Communities have begun to honor lynching victims who had remained invisible due to racial injustice and inequities. The Governor of Virginia created the Commission on African American History Education and tasked the committee with reviewing and recommending comprehensive improvements to how African American history is taught in Virginia schools. Leaders at the state and local level, as well as community members, are demanding that painful histories are included in the curriculum.

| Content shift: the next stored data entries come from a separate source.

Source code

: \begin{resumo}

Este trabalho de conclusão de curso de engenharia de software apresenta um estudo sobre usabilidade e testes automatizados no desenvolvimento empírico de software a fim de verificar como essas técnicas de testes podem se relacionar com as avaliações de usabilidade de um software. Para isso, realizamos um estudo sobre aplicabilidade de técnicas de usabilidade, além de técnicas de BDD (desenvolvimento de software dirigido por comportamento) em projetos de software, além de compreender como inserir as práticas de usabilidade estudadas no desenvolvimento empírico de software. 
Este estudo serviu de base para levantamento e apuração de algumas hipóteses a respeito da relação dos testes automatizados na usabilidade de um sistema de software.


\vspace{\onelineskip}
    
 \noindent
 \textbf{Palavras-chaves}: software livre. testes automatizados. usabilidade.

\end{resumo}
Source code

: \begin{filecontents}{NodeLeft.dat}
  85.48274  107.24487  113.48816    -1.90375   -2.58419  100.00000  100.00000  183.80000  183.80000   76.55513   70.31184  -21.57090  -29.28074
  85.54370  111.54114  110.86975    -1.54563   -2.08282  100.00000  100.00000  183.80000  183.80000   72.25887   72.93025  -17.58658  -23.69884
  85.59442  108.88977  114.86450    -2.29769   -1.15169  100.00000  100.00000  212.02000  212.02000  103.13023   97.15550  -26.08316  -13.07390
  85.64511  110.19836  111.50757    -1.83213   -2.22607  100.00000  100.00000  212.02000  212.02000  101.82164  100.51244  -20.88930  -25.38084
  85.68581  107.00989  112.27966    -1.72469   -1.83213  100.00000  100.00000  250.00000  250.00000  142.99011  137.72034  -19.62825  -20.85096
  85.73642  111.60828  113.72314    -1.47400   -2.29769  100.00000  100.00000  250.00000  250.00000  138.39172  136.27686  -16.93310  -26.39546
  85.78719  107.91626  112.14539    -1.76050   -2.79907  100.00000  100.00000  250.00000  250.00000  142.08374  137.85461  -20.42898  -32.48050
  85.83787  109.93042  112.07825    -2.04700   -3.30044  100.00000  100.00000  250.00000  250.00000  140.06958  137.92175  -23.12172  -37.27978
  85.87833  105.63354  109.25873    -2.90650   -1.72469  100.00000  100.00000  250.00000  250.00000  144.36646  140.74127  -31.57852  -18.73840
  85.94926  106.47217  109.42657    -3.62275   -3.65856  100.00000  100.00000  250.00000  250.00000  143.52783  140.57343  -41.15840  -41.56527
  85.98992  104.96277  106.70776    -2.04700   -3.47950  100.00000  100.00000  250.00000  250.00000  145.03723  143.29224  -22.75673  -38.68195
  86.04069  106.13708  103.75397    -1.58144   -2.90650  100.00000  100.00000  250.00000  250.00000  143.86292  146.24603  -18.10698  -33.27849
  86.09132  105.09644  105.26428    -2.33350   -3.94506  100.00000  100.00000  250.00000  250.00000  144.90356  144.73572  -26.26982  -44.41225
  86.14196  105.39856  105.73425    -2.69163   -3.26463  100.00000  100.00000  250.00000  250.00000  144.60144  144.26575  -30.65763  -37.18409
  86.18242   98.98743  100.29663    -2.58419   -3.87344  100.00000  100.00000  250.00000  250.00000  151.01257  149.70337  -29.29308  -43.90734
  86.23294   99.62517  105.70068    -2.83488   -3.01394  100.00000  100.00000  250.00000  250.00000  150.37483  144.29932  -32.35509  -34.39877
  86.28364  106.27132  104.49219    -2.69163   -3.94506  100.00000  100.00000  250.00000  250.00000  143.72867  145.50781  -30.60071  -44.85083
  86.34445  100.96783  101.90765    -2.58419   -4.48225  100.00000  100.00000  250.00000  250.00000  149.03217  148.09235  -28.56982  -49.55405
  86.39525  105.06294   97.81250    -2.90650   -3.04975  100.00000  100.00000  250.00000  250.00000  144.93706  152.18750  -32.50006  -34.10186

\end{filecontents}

Since the inception of the Racial Terror website, Dr. De Fazio has invited interested parties to engage with his research and materials in creative ways that produce new knowledge. At James Madison University, a group of interdisciplinary colleagues from the College of Education, Justice Studies, and the Libraries worked collaboratively with graduate students to write lesson plans centered on lynchings in Jim Crow Virginia. Dr. Taylor Jaffee, the Social Studies methods instructor, and Dr. Cancienne, the English methods instructor, designed and implemented a Racial Terror Lesson Plan assignment in their high school methods courses in the fall of 2020. The courses included 48 graduate students. Their lesson plans will be shared openly on OER Commons and the Racial Terror in Virginia website.

The “Teaching Hard Histories for Racial Healing: Lynching in Virginia Curriculum Project” seeks to provide curriculum development, professional learning experiences, and program evaluation for current 9th through 12th grade Social Studies and English teachers on lynching in Virginia. The project builds on recently approved edits to the 2022 Virginia Standards of Learning for K-12 History & Social Sciences. These changes center African American history throughout the curriculum. The learning experiences of pre-service teachers are grounded in authentic and open authorship and serves as an opportunity to explore the role of open resources in education. Pre-service teachers will benefit from these experiences as they enter the workforce.

The presenters will share how the Teaching Hard Histories project represents the complexity of integrating social justice work into the curriculum. Presenters will explore how the project centers student agency and authorship, discuss the role and purpose of publishing content openly, and reflect on the importance of sharing their work with a wider community to cut across the oppressive disciplinary silos that make up our current systems.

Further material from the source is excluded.